I know I am a total newbie to the site, but if I am still in this part of the world, I would love to hit it. I've been down the Colorado and San Juan into Lake Foul, might as well add one more river to the list. I'll know here pretty quick if I will still be on this side of the Mississippi this summer.


----------



## cayo 2 (Apr 20, 2007)

Thats the way to do it,having a boat pick you up!Takeme it is a good beginner run,i think the hardest rapid is 3-,but you are there for the scenery and solitude.It is ideal for ducky's,you can be more comfortable and carry more gear[since you have a boat,and no carry out from hell],I have heard there are bony shoals to drag over,easier to get in and out of a duck.


----------



## pbkev20 (Feb 14, 2008)

*Count me in...*

I would love to go on this trip. I am available anytime after May 8th. Count me in!


----------



## TakemetotheRiver (Oct 4, 2007)

I love that there are always people on here who want to and will commit to going down a river any time, anywhere, on short notice!

Ethan and I have been talking about this trip and while the Escalante would be awesome, we may have to postpone it until June because it requires at least 7 days.

Instead we are going to apply for a San Juan trip, possibly a Dolores or Dirty Devil in May. Not sure which one yet but of course any and all are welcome to come along.

That's all I know about it right now... more after the Salt trip this weekend.
SYOTR


pbkev20 said:


> I would love to go on this trip. I am available anytime after May 8th. Count me in!


----------



## pbkev20 (Feb 14, 2008)

I am going to do it sometime around the second week in May so anyone that is interested let me know.

-Kevin


----------



## bradslob (Apr 20, 2006)

I did it a few years ago and had a sweet set up. Met the group in Bullfrog. I had a shitty little bass boat with a 20hp motor. Me and a friend took the boat to a canyon at the end of the river.
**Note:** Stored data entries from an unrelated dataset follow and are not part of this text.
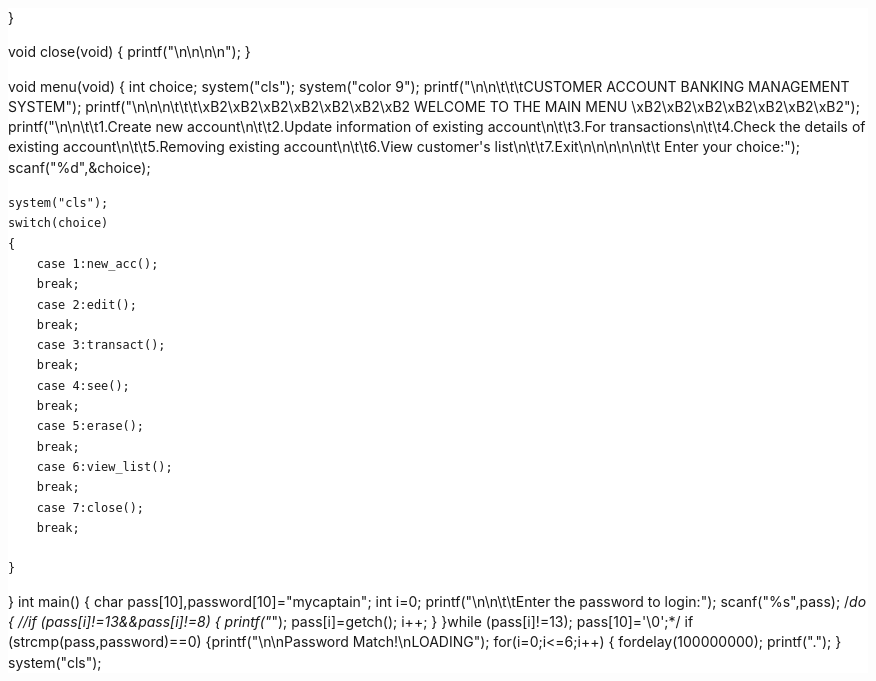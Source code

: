 }


void close(void)
{
    printf("\n\n\n\n");
    }


void menu(void)
{   int choice;
    system("cls");
    system("color 9");
    printf("\n\n\t\t\tCUSTOMER ACCOUNT BANKING MANAGEMENT SYSTEM");
    printf("\n\n\n\t\t\t\xB2\xB2\xB2\xB2\xB2\xB2\xB2 WELCOME TO THE MAIN MENU \xB2\xB2\xB2\xB2\xB2\xB2\xB2");
    printf("\n\n\t\t1.Create new account\n\t\t2.Update information of existing account\n\t\t3.For transactions\n\t\t4.Check the details of existing account\n\t\t5.Removing existing account\n\t\t6.View customer's list\n\t\t7.Exit\n\n\n\n\n\t\t Enter your choice:");
    scanf("%d",&choice);

    system("cls");
    switch(choice)
    {
        case 1:new_acc();
        break;
        case 2:edit();
        break;
        case 3:transact();
        break;
        case 4:see();
        break;
        case 5:erase();
        break;
        case 6:view_list();
        break;
        case 7:close();
        break;

    }



}
int main()
{
    char pass[10],password[10]="mycaptain";
    int i=0;
    printf("\n\n\t\tEnter the password to login:");
    scanf("%s",pass);
    /*do
    {
    //if (pass[i]!=13&&pass[i]!=8)
        {
            printf("*");
            pass[i]=getch();
            i++;
        }
    }while (pass[i]!=13);
    pass[10]='\0';*/
    if (strcmp(pass,password)==0)
        {printf("\n\nPassword Match!\nLOADING");
        for(i=0;i<=6;i++)
        {
            fordelay(100000000);
            printf(".");
        }
                system("cls");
Maybe willow gulch, I'd have to check it. anyway we drove a sand wedge anchor and tied the motor boat and hiked out. The rest of the folks drove around and picked us up at the trailhead on the hole in the rock road. Spent a night in Escalante, then put in the next day. 5 days on the river and then got a ride in a boat form a fisherman to my boat and out we went. You just need access to a small fishing boat. 

The alternative is to hire a shuttle boat from Bullfrog which is some bucks, or get friends to work you into their water skiing vacation. 

Hiking out Coyote Gulch is doable but seemed a bit epic to me. 

Also I'm a kayaker, but a duckie is definitely the tool for this river. No real whitewater and a lot of getting in and out of the boat. No play. You can carry quite a bit in a ducky. I brought 60lbs of gear and a large dog. 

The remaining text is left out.